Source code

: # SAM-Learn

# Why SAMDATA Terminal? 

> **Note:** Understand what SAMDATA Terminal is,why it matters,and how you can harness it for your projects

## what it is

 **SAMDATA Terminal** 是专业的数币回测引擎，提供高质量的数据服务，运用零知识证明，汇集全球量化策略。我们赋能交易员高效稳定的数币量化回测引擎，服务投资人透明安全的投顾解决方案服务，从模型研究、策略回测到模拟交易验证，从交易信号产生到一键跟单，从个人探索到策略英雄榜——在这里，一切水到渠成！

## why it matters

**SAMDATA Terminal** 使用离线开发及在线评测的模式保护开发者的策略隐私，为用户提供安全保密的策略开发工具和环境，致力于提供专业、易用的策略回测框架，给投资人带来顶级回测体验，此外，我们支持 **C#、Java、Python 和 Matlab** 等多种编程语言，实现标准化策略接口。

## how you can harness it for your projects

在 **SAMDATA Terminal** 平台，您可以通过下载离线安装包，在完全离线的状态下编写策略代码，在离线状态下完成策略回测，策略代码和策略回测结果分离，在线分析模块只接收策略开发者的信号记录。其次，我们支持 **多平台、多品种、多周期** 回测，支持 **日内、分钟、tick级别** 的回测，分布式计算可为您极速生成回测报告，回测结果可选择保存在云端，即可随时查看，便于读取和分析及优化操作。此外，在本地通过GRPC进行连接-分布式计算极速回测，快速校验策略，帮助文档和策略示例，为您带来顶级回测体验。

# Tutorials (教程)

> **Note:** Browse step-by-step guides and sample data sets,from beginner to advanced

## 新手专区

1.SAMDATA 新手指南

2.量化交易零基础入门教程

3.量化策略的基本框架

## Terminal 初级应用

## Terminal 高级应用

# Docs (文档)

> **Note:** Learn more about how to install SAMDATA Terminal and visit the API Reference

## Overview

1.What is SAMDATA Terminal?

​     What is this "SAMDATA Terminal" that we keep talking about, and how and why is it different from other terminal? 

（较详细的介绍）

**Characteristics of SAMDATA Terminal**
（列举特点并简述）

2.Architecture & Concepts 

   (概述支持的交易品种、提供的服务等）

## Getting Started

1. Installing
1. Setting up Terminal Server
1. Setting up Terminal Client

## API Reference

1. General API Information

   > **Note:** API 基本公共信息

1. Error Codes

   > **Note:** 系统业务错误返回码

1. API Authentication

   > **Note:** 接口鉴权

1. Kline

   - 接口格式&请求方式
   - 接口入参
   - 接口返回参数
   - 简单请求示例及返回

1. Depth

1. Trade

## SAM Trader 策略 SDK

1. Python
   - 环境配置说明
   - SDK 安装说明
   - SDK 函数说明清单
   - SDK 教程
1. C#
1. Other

_What you need to do_
Count the lines in the records that include the word "your". Report the total alone.

_Answer to this task_
2